EXERCISE GOAL –
Pull every line that includes the word "Datum" out of the data below and copy it.

Source texts of formatted documents:
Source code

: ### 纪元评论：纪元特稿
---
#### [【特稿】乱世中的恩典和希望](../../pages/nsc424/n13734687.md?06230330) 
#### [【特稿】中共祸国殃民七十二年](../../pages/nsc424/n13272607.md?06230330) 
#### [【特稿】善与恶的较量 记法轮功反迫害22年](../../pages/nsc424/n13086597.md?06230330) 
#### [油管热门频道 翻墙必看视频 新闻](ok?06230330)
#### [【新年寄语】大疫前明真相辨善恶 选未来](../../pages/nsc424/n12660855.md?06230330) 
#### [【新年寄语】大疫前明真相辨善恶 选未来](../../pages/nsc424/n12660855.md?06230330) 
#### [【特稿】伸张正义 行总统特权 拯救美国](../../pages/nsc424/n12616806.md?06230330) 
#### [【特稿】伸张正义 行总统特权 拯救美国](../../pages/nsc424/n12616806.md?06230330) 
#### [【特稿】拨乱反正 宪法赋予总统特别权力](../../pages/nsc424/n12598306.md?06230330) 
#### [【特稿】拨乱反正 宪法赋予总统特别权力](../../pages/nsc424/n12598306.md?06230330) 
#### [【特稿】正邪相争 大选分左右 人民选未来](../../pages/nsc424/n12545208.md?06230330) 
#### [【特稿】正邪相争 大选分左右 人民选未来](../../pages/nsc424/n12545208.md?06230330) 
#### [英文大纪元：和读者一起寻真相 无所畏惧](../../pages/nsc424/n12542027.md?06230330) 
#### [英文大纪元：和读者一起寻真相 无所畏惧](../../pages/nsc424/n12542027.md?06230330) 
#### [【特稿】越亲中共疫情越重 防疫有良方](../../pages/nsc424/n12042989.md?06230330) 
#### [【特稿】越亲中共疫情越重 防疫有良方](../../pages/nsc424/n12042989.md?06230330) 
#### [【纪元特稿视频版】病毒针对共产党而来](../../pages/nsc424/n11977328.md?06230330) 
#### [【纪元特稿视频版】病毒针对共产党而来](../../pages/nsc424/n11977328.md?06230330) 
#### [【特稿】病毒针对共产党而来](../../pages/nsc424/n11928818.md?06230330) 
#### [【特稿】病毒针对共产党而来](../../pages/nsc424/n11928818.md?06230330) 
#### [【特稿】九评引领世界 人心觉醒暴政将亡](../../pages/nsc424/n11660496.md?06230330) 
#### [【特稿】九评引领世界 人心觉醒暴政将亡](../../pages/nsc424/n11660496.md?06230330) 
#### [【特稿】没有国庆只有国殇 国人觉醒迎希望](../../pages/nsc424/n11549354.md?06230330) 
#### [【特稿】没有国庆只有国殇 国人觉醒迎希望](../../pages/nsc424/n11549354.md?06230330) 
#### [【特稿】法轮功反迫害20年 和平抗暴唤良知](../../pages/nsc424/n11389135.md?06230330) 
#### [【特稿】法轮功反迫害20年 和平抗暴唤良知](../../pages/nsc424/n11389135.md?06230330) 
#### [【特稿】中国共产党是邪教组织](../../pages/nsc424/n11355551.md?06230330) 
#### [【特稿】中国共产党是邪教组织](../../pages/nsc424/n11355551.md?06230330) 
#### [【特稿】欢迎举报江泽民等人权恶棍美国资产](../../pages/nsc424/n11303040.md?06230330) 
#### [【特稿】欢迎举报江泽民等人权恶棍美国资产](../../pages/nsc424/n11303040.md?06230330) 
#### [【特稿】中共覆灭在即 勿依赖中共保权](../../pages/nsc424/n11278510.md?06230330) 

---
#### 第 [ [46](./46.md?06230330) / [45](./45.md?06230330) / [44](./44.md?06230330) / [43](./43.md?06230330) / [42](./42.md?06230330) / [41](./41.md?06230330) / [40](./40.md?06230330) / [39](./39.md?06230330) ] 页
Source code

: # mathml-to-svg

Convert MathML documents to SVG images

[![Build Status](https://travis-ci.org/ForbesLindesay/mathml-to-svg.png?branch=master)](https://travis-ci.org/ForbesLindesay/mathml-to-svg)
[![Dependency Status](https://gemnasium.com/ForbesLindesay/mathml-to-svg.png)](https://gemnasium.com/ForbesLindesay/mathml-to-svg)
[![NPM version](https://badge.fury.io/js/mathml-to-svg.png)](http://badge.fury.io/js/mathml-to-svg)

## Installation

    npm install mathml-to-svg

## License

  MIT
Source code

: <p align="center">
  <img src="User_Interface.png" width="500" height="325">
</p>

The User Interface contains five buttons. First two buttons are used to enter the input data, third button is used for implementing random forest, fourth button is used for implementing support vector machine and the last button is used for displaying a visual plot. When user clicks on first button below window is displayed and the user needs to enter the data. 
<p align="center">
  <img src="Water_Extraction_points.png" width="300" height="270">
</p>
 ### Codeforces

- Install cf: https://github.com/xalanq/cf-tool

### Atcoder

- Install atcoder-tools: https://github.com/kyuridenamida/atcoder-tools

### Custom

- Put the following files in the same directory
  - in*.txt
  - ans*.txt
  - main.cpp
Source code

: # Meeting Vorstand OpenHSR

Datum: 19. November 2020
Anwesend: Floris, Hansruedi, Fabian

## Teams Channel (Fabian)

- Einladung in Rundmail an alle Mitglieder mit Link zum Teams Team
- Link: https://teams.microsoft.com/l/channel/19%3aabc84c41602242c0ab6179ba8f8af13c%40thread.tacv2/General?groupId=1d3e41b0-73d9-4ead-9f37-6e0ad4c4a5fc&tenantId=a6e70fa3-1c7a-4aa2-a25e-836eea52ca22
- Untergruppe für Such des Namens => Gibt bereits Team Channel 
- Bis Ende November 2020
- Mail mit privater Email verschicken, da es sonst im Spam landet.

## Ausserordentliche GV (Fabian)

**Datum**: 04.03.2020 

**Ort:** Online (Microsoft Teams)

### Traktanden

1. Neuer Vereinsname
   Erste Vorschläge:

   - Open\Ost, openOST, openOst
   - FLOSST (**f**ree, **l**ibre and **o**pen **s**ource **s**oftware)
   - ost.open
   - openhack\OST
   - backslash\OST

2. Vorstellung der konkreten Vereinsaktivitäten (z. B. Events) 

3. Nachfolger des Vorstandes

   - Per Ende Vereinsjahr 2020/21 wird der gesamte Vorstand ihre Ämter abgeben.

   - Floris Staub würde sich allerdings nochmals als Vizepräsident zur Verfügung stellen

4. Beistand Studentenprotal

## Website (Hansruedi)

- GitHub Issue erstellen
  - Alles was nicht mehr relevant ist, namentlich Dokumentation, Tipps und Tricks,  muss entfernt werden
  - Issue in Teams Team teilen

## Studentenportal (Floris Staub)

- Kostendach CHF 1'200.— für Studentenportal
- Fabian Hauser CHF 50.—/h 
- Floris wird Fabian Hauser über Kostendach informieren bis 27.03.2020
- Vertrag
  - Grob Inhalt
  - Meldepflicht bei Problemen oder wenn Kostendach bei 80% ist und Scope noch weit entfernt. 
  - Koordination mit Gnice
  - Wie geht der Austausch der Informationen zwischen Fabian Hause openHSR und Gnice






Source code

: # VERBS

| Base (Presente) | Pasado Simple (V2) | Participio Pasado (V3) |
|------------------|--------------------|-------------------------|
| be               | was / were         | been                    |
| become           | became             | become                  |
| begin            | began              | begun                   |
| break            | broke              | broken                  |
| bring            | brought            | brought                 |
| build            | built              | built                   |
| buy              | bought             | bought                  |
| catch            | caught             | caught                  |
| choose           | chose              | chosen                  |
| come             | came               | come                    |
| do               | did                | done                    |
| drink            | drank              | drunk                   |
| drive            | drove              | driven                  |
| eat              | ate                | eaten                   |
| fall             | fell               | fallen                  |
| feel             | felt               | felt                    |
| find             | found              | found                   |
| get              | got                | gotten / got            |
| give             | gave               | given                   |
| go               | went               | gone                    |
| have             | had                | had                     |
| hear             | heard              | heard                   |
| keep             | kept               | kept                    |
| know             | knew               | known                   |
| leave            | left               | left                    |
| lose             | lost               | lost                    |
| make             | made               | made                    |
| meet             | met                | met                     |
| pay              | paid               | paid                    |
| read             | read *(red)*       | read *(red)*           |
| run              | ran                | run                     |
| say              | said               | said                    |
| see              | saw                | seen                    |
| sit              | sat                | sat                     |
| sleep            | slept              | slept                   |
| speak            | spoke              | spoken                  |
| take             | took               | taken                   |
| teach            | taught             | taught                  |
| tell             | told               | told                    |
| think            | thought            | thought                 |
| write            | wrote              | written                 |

ANSWER TO THIS EXERCISE –
Datum: 19. November 2020
**Datum**: 04.03.2020 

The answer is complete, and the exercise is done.